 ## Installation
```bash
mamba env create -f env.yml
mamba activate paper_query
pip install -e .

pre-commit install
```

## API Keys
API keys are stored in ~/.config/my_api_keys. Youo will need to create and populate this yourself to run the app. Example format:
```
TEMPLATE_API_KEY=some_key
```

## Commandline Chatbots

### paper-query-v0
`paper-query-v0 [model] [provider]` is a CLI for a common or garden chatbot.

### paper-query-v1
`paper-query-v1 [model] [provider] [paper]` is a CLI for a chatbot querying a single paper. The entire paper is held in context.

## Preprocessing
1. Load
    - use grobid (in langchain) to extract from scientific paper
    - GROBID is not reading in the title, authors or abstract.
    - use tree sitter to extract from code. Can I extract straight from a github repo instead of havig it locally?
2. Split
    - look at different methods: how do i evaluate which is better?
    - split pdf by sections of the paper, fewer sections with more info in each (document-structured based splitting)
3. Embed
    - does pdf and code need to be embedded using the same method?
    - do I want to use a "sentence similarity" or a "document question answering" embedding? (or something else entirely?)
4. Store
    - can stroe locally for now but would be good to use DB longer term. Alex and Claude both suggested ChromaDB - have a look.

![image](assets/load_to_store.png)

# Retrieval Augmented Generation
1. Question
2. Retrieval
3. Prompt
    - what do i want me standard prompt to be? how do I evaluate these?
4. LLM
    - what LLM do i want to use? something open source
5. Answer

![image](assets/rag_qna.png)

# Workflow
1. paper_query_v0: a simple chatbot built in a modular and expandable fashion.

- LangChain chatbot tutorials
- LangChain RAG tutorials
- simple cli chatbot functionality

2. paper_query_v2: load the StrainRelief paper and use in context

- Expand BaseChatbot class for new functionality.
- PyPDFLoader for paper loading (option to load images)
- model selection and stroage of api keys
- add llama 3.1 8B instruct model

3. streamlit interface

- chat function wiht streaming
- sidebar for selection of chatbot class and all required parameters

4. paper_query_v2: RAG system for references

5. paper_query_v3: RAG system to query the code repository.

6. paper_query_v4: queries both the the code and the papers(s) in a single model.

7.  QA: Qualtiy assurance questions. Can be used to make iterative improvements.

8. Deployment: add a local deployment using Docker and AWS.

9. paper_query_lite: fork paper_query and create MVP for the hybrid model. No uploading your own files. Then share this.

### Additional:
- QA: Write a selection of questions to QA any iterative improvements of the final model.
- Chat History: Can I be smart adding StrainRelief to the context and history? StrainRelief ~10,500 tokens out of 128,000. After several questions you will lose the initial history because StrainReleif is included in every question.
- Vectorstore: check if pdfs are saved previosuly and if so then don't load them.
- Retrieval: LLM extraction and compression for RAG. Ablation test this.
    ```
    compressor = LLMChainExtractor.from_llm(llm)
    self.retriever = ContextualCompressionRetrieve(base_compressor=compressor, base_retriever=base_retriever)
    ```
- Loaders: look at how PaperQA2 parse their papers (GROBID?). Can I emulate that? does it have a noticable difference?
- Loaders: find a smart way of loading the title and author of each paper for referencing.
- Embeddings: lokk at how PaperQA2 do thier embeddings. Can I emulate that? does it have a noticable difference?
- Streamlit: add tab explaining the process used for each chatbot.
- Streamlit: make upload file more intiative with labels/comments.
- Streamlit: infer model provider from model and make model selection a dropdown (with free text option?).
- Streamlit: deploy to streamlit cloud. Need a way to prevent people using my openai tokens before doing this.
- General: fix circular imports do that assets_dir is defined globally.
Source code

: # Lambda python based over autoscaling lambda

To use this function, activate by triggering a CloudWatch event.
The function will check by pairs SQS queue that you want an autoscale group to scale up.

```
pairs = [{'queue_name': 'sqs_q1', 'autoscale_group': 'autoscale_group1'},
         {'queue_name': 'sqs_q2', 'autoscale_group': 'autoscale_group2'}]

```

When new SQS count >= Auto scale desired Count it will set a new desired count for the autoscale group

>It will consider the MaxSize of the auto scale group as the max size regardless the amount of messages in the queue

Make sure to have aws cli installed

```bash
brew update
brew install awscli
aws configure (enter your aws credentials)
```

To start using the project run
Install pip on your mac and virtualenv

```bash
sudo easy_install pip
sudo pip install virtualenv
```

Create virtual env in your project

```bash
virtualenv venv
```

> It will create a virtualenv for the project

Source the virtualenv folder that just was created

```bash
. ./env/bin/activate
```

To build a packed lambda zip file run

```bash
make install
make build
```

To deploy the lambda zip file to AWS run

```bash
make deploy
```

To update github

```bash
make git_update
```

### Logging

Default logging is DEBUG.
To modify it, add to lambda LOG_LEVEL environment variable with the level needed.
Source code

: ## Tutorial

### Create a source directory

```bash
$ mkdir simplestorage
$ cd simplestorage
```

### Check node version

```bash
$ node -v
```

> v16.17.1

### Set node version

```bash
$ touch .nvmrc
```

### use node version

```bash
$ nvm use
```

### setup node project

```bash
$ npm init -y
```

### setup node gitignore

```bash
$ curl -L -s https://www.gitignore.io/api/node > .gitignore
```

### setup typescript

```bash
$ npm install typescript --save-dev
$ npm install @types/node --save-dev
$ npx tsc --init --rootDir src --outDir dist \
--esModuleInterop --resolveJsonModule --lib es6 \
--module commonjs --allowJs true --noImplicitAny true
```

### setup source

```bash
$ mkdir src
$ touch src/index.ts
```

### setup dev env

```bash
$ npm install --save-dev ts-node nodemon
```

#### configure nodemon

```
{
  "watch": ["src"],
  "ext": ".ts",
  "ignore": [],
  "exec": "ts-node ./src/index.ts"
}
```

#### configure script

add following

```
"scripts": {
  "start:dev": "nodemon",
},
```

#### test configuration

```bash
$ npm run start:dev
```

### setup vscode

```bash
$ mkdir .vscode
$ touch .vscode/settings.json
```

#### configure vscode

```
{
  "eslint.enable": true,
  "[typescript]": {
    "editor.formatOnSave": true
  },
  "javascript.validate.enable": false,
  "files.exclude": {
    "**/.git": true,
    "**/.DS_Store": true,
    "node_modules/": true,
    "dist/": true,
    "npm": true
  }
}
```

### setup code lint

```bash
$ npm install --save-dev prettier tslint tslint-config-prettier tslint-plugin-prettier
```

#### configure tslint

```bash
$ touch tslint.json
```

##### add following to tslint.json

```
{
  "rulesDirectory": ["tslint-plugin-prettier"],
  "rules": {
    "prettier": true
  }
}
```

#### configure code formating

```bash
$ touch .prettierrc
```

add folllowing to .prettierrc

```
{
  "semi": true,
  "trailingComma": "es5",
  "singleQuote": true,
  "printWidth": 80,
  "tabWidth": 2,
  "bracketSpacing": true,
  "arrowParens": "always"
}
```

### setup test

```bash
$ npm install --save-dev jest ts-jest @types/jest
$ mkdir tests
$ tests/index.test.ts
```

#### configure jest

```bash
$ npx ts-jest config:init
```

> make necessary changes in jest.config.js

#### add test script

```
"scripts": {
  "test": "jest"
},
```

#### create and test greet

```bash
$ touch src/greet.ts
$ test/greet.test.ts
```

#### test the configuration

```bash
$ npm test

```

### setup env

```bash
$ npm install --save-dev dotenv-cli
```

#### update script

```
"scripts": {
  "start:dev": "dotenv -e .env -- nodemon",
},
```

▬▬▬▬▬▬

Recopy all of the records verbatim.

 ## Installation
```bash
mamba env create -f env.yml
mamba activate paper_query
pip install -e .

pre-commit install
```

## API Keys
API keys are stored in ~/.config/my_api_keys. Youo will need to create and populate this yourself to run the app. Example format:
```
TEMPLATE_API_KEY=some_key
```

## Commandline Chatbots

### paper-query-v0
`paper-query-v0 [model] [provider]` is a CLI for a common or garden chatbot.

### paper-query-v1
`paper-query-v1 [model] [provider] [paper]` is a CLI for a chatbot querying a single paper. The entire paper is held in context.

## Preprocessing
1. Load
    - use grobid (in langchain) to extract from scientific paper
    - GROBID is not reading in the title, authors or abstract.
    - use tree sitter to extract from code. Can I extract straight from a github repo instead of havig it locally?
2. Split
    - look at different methods: how do i evaluate which is better?
    - split pdf by sections of the paper, fewer sections with more info in each (document-structured based splitting)
3. Embed
    - does pdf and code need to be embedded using the same method?
    - do I want to use a "sentence similarity" or a "document question answering" embedding? (or something else entirely?)
4. Store
    - can stroe locally for now but would be good to use DB longer term. Alex and Claude both suggested ChromaDB - have a look.

![image](assets/load_to_store.png)

# Retrieval Augmented Generation
1. Question
2. Retrieval
3. Prompt
    - what do i want me standard prompt to be? how do I evaluate these?
4. LLM
    - what LLM do i want to use? something open source
5. Answer

![image](assets/rag_qna.png)

# Workflow
1. paper_query_v0: a simple chatbot built in a modular and expandable fashion.

- LangChain chatbot tutorials
- LangChain RAG tutorials
- simple cli chatbot functionality

2. paper_query_v2: load the StrainRelief paper and use in context

- Expand BaseChatbot class for new functionality.
- PyPDFLoader for paper loading (option to load images)
- model selection and stroage of api keys
- add llama 3.1 8B instruct model

3. streamlit interface

- chat function wiht streaming
- sidebar for selection of chatbot class and all required parameters

4. paper_query_v2: RAG system for references

5. paper_query_v3: RAG system to query the code repository.

6. paper_query_v4: queries both the the code and the papers(s) in a single model.

7.  QA: Qualtiy assurance questions. Can be used to make iterative improvements.

8. Deployment: add a local deployment using Docker and AWS.

9. paper_query_lite: fork paper_query and create MVP for the hybrid model. No uploading your own files. Then share this.

### Additional:
- QA: Write a selection of questions to QA any iterative improvements of the final model.
- Chat History: Can I be smart adding StrainRelief to the context and history? StrainRelief ~10,500 tokens out of 128,000. After several questions you will lose the initial history because StrainReleif is included in every question.
- Vectorstore: check if pdfs are saved previosuly and if so then don't load them.
- Retrieval: LLM extraction and compression for RAG. Ablation test this.
    ```
    compressor = LLMChainExtractor.from_llm(llm)
    self.retriever = ContextualCompressionRetrieve(base_compressor=compressor, base_retriever=base_retriever)
    ```
- Loaders: look at how PaperQA2 parse their papers (GROBID?). Can I emulate that? does it have a noticable difference?
- Loaders: find a smart way of loading the title and author of each paper for referencing.
- Embeddings: lokk at how PaperQA2 do thier embeddings. Can I emulate that? does it have a noticable difference?
- Streamlit: add tab explaining the process used for each chatbot.
- Streamlit: make upload file more intiative with labels/comments.
- Streamlit: infer model provider from model and make model selection a dropdown (with free text option?).
- Streamlit: deploy to streamlit cloud. Need a way to prevent people using my openai tokens before doing this.
- General: fix circular imports do that assets_dir is defined globally.
Source code

: # Lambda python based over autoscaling lambda

To use this function, activate by triggering a CloudWatch event.
The function will check by pairs SQS queue that you want an autoscale group to scale up.

```
pairs = [{'queue_name': 'sqs_q1', 'autoscale_group': 'autoscale_group1'},
         {'queue_name': 'sqs_q2', 'autoscale_group': 'autoscale_group2'}]

```

When new SQS count >= Auto scale desired Count it will set a new desired count for the autoscale group

>It will consider the MaxSize of the auto scale group as the max size regardless the amount of messages in the queue

Make sure to have aws cli installed

```bash
brew update
brew install awscli
aws configure (enter your aws credentials)
```

To start using the project run
Install pip on your mac and virtualenv

```bash
sudo easy_install pip
sudo pip install virtualenv
```

Create virtual env in your project

```bash
virtualenv venv
```

> It will create a virtualenv for the project

Source the virtualenv folder that just was created

```bash
. ./env/bin/activate
```

To build a packed lambda zip file run

```bash
make install
make build
```

To deploy the lambda zip file to AWS run

```bash
make deploy
```

To update github

```bash
make git_update
```

### Logging

Default logging is DEBUG.
To modify it, add to lambda LOG_LEVEL environment variable with the level needed.
Source code

: ## Tutorial

### Create a source directory

```bash
$ mkdir simplestorage
$ cd simplestorage
```

### Check node version

```bash
$ node -v
```

> v16.17.1

### Set node version

```bash
$ touch .nvmrc
```

### use node version

```bash
$ nvm use
```

### setup node project

```bash
$ npm init -y
```

### setup node gitignore

```bash
$ curl -L -s https://www.gitignore.io/api/node > .gitignore
```

### setup typescript

```bash
$ npm install typescript --save-dev
$ npm install @types/node --save-dev
$ npx tsc --init --rootDir src --outDir dist \
--esModuleInterop --resolveJsonModule --lib es6 \
--module commonjs --allowJs true --noImplicitAny true
```

### setup source

```bash
$ mkdir src
$ touch src/index.ts
```

### setup dev env

```bash
$ npm install --save-dev ts-node nodemon
```

#### configure nodemon

```
{
  "watch": ["src"],
  "ext": ".ts",
  "ignore": [],
  "exec": "ts-node ./src/index.ts"
}
```

#### configure script

add following

```
"scripts": {
  "start:dev": "nodemon",
},
```

#### test configuration

```bash
$ npm run start:dev
```

### setup vscode

```bash
$ mkdir .vscode
$ touch .vscode/settings.json
```

#### configure vscode

```
{
  "eslint.enable": true,
  "[typescript]": {
    "editor.formatOnSave": true
  },
  "javascript.validate.enable": false,
  "files.exclude": {
    "**/.git": true,
    "**/.DS_Store": true,
    "node_modules/": true,
    "dist/": true,
    "npm": true
  }
}
```

### setup code lint

```bash
$ npm install --save-dev prettier tslint tslint-config-prettier tslint-plugin-prettier
```

#### configure tslint

```bash
$ touch tslint.json
```

##### add following to tslint.json

```
{
  "rulesDirectory": ["tslint-plugin-prettier"],
  "rules": {
    "prettier": true
  }
}
```

#### configure code formating

```bash
$ touch .prettierrc
```

add folllowing to .prettierrc

```
{
  "semi": true,
  "trailingComma": "es5",
  "singleQuote": true,
  "printWidth": 80,
  "tabWidth": 2,
  "bracketSpacing": true,
  "arrowParens": "always"
}
```

### setup test

```bash
$ npm install --save-dev jest ts-jest @types/jest
$ mkdir tests
$ tests/index.test.ts
```

#### configure jest

```bash
$ npx ts-jest config:init
```

> make necessary changes in jest.config.js

#### add test script

```
"scripts": {
  "test": "jest"
},
```

#### create and test greet

```bash
$ touch src/greet.ts
$ test/greet.test.ts
```

#### test the configuration

```bash
$ npm test

```

### setup env

```bash
$ npm install --save-dev dotenv-cli
```

#### update script

```
"scripts": {
  "start:dev": "dotenv -e .env -- nodemon",
},
```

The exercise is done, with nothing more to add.